*** Dataset content Section Begins ***

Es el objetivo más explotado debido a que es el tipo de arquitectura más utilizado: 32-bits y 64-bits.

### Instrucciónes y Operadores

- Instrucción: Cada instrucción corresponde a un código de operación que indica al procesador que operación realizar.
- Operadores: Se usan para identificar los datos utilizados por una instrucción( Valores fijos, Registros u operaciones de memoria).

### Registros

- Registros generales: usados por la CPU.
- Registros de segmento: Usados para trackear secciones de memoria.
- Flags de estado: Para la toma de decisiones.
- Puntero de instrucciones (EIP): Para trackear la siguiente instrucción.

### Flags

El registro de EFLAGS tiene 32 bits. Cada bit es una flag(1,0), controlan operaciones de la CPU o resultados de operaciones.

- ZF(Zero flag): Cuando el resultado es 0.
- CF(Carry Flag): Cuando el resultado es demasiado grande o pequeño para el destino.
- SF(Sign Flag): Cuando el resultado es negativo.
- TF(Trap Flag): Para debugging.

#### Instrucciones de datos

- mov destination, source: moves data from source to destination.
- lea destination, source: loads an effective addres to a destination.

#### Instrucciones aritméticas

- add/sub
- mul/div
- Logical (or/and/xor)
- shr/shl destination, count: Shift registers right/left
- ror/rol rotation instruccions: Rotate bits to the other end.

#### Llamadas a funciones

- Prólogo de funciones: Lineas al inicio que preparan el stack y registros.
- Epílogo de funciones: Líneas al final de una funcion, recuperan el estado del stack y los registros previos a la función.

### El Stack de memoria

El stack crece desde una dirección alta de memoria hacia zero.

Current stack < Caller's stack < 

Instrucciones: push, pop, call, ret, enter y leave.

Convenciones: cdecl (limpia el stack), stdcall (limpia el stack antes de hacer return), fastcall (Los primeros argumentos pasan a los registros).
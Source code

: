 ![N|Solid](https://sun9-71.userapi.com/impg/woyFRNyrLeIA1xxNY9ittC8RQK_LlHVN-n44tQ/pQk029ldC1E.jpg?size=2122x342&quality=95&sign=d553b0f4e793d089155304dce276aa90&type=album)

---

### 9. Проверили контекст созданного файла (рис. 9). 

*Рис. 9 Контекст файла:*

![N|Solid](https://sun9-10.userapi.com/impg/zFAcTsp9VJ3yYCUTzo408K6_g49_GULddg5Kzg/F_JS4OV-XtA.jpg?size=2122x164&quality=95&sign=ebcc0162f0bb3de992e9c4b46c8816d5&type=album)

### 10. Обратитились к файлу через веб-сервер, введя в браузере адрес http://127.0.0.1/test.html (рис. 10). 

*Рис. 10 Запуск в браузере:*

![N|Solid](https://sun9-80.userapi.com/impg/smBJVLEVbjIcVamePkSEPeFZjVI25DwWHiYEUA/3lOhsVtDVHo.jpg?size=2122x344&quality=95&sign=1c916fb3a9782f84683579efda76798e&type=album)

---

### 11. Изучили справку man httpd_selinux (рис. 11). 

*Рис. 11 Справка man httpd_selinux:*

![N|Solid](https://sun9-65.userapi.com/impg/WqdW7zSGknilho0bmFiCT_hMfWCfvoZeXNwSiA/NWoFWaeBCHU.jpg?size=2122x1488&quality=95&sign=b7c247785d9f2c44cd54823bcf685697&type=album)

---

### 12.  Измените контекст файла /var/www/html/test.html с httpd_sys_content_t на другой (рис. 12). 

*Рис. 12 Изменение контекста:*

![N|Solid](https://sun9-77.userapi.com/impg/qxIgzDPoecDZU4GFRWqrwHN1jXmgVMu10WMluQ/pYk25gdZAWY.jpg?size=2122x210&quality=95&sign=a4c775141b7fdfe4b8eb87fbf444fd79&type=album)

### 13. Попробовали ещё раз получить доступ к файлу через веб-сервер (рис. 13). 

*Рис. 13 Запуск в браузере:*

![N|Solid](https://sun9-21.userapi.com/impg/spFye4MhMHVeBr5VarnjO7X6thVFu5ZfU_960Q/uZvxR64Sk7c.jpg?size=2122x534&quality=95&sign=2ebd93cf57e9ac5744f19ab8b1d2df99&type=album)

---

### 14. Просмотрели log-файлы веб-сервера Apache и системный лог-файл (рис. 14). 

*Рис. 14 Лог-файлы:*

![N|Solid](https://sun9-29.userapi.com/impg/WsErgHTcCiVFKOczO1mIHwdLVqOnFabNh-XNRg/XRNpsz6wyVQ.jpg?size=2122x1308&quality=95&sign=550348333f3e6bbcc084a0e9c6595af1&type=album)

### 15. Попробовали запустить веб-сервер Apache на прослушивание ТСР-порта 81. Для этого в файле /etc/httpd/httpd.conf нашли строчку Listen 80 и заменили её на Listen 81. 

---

*** Dataset content Section Ends ***

Activity: Each line above where the word "через" occurs should be returned in full.

The answer:
### 10. Обратитились к файлу через веб-сервер, введя в браузере адрес http://127.0.0.1/test.html (рис. 10). 
### 13. Попробовали ещё раз получить доступ к файлу через веб-сервер (рис. 13). 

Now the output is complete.